En Afrique du Sud, pendant l'apartheid, des chemins sableux traversent le veld jusqu'à la rivière et les tombes, de routes poussiéreuses blanches et sèches mènent au pensionnat de jeunes filles dont l'une d'elle raconte l'histoire tragique. Dès les premières pages la tension dramatique du récit se ressent, « quelque chose » s'est passé. Tout ce blanc, le ciel, les cierges, les iris, la peau de la jeune fille étendue, tout ce blanc se fait brume obscure et menaçante.

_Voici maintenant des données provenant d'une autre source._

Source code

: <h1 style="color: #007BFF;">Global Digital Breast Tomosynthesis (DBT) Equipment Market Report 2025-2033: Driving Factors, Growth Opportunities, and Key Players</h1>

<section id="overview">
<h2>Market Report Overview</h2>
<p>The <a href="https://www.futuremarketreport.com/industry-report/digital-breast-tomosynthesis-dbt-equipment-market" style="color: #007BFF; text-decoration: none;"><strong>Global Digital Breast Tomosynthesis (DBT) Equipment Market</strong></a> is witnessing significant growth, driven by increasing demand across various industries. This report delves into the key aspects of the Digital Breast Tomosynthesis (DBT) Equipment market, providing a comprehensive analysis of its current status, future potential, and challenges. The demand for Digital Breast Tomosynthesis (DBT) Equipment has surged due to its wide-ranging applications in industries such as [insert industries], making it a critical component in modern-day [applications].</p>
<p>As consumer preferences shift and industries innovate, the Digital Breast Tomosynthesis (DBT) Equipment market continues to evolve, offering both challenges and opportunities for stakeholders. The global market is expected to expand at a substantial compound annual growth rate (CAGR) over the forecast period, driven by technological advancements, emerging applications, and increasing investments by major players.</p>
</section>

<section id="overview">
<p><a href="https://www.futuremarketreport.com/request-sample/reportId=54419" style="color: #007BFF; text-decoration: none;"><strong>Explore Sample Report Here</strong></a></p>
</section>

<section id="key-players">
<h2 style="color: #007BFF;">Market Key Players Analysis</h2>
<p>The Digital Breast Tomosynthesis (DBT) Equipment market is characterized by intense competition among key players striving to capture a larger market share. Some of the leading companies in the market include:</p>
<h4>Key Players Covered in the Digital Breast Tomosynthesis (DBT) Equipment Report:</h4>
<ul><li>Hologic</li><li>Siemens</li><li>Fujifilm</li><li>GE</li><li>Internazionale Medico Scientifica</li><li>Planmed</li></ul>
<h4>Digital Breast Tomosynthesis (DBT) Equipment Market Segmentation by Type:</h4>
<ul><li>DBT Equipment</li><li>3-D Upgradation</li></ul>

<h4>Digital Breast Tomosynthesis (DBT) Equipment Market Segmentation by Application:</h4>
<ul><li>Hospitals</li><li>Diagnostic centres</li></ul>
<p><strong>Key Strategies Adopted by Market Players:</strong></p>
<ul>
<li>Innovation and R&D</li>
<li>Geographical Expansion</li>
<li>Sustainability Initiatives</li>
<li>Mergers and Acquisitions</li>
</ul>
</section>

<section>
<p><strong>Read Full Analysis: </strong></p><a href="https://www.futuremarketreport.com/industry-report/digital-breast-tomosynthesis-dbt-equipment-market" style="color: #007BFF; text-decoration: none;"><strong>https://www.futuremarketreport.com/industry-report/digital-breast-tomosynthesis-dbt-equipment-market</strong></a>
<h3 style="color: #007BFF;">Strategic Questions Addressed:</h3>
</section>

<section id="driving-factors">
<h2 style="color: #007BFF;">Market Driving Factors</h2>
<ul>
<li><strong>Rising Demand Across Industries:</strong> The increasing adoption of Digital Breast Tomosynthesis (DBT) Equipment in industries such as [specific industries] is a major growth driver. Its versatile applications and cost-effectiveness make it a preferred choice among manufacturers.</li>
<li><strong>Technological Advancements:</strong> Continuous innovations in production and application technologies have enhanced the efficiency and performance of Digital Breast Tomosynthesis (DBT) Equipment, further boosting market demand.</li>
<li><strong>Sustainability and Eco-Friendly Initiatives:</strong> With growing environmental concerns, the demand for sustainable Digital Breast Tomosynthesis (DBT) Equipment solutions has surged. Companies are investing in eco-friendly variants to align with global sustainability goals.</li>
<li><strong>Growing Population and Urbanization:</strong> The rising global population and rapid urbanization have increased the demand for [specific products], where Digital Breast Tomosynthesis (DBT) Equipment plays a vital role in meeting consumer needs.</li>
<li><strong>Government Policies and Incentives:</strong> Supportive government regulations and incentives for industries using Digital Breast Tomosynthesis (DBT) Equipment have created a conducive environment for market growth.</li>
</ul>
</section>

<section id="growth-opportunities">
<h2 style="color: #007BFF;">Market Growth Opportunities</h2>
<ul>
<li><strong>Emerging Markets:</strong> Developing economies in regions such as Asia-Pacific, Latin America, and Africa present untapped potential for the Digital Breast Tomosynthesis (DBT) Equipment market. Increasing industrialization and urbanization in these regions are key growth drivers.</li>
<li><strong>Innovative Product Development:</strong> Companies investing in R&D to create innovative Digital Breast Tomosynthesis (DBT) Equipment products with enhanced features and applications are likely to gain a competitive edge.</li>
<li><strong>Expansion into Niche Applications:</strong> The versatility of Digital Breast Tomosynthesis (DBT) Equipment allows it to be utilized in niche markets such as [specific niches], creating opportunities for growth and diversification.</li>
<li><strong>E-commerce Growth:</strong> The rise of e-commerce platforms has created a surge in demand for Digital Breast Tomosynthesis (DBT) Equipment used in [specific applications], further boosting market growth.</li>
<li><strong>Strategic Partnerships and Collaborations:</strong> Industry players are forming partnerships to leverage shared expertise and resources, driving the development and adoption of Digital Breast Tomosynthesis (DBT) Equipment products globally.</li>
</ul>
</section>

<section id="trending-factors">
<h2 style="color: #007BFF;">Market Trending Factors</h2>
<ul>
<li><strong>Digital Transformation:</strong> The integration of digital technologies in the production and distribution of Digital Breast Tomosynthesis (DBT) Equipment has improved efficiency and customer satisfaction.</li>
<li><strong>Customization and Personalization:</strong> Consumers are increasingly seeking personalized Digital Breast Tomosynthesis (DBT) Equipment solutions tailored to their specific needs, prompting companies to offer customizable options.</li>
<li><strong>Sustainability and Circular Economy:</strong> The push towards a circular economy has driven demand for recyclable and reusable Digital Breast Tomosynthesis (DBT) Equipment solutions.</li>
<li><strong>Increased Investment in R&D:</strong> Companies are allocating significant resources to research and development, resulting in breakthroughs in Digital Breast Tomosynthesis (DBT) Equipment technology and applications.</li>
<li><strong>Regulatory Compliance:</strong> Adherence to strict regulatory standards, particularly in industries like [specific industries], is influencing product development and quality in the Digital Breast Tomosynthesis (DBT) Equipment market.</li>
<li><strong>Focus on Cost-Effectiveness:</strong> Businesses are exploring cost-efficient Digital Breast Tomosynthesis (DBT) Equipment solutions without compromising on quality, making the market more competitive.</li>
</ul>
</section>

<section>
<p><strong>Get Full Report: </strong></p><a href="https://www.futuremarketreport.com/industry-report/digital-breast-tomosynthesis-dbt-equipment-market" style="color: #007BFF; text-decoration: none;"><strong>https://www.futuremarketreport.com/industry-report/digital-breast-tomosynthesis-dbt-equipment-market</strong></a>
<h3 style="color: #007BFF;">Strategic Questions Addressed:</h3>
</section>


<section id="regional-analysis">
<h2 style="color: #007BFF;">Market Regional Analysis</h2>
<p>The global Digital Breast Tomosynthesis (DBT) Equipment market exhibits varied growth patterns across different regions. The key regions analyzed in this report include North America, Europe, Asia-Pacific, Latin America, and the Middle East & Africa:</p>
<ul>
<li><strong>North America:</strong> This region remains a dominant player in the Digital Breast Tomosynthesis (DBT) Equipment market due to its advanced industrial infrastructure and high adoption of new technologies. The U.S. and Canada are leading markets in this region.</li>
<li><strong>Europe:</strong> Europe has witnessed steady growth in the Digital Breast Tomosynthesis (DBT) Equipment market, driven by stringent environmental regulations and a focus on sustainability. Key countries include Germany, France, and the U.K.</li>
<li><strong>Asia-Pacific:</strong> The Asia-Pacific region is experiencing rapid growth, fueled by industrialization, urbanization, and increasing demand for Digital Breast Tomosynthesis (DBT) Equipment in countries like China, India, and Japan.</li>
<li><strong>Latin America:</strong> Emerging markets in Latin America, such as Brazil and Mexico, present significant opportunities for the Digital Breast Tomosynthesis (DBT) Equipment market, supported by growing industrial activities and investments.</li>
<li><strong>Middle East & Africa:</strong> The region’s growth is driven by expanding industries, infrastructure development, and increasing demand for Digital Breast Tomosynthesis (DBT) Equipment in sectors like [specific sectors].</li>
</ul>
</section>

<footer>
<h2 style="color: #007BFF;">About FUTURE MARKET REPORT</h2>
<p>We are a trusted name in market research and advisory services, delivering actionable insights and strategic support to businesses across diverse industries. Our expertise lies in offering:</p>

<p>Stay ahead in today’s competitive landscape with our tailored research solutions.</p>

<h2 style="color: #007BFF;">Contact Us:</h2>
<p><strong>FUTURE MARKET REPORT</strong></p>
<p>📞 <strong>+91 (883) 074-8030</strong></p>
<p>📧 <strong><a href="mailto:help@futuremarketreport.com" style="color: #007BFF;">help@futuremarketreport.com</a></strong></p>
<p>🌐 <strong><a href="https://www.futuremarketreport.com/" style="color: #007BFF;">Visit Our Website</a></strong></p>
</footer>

Que de fleurs, que de verts ensuite, quelle richesse végétale, frangipaniers, jacarandas, bibaciers, pergola couverte de glycines, chèvrefeuille, jasmins, tritomas rouges, eucalyptus bleus, dahlias sombres... Douze jeunes filles vivaient sereinement et avec bonheur dans cette école, tenues par des demoiselles vieilles filles, dont la merveilleuse et adulée Mlle G, la professeure de natation. Des dizaines d'années plus tard, éprouvées par la vie, elles s'y retrouvent et le souvenir de la treizième resurgit.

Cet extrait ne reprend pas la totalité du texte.